"Already running a prediction" When hitting multiple requests
This is not exactly issue, So the situation is,
I am running COG container locally and I want to process multiple requests at once, however when i hit 100 requests at once it gave me output for 20 and for rest it gave me "Already running a prediction". however my system utilisation was very low How can i do this in parallel.
I am using Image similarity model with VIT and it uses GPU.
Ditto, trying to figure this out as well, using the latest beta version. I've tried by setting threads:
docker run -d -p 5000:5000 <container> python -m cog.server.http --threads=8
But still keep hitting the "Already running a prediction" error.
I thought it was because of GPU only that we can make one prediction at a time but it's same for CPUs as well
There's a new version https://github.com/replicate/cog/releases/tag/v0.9.0-beta9 that has support for async predictor functions. That might help?
cc @technillogue
We hope to roll out concurrent predictions in the next months, but the 0.9.0b9 only allows async def predict, not concurrent predictions.
The threads argument controls how many HTTP requests can be served concurrently, but right now unless I'm mistaken Predictor.predict can still only run one prediction at a time.
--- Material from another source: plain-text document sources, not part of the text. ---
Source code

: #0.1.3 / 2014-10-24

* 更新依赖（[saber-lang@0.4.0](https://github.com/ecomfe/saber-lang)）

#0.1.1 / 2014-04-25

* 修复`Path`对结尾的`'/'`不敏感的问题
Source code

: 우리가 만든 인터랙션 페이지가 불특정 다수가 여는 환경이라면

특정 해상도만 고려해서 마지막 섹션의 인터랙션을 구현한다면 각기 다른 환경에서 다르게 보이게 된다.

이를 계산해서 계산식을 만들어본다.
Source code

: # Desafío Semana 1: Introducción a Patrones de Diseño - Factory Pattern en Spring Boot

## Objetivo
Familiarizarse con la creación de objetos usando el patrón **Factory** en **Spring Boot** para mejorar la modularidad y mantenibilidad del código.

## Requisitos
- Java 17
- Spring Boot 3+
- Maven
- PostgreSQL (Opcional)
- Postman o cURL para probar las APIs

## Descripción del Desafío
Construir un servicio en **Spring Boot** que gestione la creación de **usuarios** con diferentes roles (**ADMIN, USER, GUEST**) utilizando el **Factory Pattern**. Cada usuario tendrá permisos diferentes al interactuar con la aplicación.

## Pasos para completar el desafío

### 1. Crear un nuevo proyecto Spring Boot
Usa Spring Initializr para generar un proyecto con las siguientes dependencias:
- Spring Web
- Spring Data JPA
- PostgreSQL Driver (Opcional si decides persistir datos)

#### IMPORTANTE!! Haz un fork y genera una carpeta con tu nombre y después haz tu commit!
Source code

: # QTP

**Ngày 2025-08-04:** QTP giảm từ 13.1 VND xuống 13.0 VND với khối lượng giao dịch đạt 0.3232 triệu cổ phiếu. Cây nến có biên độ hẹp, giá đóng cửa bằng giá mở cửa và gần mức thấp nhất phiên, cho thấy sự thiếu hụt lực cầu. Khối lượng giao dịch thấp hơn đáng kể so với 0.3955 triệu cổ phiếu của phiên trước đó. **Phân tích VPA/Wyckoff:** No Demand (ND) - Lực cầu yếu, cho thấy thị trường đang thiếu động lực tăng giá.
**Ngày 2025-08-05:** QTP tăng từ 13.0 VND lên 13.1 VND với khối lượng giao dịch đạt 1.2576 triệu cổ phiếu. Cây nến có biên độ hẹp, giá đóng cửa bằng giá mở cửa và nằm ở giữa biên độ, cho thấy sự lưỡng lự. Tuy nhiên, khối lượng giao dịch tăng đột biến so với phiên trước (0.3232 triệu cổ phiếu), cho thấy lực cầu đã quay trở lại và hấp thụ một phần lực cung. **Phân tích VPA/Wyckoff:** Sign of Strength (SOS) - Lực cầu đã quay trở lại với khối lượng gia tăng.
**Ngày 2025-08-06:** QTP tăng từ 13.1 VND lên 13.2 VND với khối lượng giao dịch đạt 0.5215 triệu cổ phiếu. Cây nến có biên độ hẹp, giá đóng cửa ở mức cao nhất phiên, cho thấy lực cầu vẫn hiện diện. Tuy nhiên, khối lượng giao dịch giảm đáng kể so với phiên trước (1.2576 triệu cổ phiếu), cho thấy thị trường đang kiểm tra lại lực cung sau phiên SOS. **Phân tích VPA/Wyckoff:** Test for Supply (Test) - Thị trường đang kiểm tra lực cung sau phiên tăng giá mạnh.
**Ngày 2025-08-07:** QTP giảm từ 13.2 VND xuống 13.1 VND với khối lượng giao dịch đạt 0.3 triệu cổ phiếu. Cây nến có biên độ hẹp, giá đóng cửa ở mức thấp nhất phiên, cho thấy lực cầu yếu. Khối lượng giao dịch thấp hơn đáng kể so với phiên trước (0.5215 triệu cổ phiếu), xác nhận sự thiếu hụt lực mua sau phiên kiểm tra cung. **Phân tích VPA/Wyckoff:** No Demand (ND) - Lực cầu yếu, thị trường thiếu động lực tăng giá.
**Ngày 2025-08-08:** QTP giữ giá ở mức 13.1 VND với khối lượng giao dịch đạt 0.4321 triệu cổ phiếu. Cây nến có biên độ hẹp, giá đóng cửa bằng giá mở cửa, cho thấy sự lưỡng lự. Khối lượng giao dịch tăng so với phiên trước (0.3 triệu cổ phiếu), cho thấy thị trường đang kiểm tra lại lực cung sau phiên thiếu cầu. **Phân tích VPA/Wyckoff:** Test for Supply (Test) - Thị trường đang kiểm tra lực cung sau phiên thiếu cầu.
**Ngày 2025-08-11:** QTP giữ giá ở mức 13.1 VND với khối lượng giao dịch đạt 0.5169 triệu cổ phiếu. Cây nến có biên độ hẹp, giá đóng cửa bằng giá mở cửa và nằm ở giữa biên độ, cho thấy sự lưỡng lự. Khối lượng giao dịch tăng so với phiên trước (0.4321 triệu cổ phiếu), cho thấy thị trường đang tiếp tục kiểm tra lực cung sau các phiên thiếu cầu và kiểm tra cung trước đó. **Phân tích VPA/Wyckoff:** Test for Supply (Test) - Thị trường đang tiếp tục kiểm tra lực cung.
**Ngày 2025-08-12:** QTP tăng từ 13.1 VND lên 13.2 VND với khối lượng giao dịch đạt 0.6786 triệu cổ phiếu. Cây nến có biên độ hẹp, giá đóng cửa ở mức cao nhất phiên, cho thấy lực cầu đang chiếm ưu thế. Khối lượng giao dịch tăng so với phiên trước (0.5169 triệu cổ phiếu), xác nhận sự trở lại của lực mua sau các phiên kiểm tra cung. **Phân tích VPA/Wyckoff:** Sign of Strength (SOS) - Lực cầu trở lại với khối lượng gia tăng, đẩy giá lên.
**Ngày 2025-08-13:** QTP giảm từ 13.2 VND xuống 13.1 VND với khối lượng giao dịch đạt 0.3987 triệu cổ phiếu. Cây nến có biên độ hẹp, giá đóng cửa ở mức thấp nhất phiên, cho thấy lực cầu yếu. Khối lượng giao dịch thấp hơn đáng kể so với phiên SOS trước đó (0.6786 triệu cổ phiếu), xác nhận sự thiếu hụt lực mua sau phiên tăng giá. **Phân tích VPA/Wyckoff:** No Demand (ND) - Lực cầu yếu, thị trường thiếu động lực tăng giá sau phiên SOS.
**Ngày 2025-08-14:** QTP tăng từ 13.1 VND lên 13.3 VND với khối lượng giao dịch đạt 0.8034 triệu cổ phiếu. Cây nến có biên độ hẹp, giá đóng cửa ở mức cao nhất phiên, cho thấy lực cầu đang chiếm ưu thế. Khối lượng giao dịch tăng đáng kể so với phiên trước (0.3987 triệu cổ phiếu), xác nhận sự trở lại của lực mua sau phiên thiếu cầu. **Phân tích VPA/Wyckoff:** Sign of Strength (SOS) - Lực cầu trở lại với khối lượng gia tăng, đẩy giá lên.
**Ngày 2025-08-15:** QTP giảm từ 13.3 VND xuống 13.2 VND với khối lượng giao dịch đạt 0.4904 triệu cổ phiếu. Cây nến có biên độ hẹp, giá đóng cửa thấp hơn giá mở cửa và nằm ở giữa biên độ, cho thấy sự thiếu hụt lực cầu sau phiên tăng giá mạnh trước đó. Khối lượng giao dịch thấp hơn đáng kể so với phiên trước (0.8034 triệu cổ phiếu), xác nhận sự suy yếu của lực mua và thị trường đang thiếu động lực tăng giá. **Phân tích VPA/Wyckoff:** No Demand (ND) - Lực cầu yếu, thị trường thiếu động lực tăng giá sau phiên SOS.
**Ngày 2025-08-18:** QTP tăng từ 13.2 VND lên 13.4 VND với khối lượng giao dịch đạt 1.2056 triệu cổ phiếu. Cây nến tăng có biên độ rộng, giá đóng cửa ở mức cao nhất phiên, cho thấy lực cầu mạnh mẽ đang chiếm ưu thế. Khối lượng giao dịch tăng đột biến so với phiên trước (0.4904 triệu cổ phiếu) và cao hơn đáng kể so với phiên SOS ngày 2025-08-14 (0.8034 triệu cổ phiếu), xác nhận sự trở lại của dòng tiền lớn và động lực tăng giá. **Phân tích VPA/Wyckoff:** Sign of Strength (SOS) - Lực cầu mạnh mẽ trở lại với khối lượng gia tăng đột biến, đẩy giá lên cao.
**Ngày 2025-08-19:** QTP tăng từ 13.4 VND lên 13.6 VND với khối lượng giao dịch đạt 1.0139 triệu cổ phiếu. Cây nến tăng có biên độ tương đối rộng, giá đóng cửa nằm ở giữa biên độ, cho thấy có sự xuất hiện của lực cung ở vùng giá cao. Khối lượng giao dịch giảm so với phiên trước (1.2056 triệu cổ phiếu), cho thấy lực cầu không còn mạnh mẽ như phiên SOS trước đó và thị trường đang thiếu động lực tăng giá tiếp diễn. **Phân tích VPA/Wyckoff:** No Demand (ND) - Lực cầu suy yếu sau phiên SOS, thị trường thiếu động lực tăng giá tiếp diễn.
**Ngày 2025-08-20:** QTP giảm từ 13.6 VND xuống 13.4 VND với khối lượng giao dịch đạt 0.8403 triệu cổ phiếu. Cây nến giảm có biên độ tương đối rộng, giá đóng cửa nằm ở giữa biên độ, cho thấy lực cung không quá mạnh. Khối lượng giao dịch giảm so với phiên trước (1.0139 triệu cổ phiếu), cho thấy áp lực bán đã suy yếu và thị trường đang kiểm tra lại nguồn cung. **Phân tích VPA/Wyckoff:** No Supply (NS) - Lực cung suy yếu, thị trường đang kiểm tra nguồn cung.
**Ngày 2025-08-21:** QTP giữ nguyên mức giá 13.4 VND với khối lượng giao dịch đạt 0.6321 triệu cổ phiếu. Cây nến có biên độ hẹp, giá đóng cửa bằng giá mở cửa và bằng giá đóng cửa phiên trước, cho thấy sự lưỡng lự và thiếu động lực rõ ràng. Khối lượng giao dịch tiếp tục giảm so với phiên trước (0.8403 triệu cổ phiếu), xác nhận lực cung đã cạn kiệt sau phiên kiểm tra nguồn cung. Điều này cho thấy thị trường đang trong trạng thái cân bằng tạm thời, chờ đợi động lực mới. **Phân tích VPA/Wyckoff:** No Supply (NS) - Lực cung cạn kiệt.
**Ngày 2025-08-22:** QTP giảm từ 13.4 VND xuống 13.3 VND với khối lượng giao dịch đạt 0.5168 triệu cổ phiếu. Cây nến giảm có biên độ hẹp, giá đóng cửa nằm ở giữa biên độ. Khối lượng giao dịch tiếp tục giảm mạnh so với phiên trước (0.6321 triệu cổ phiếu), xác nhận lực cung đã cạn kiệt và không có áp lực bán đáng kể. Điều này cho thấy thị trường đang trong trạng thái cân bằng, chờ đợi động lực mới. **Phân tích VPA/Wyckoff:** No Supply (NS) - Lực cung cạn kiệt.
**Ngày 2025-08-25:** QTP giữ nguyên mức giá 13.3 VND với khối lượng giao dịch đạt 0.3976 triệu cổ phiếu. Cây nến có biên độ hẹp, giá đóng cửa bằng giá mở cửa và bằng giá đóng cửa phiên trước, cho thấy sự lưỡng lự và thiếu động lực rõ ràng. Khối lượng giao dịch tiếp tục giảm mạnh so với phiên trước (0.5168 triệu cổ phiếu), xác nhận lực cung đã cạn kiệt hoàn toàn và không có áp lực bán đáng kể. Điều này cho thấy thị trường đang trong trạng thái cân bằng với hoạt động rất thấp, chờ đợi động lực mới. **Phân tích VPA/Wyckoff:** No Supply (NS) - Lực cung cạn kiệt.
Even if that wasn't the case, it's very hard to use torch and get true GPU concurrency without ultimately implementing something like batching or microbatching. For right now, if you can implement batching yourself, that's best.
Okay, thanks for the update. In my case what I've done is set up ~5 docker containers on separate ports, and then used nginx to load balance between them. This allows me to have up to 5 ongoing predictions at any given time.
@technillogue +1 to concurrent predictions
+1 to concurrent predictions!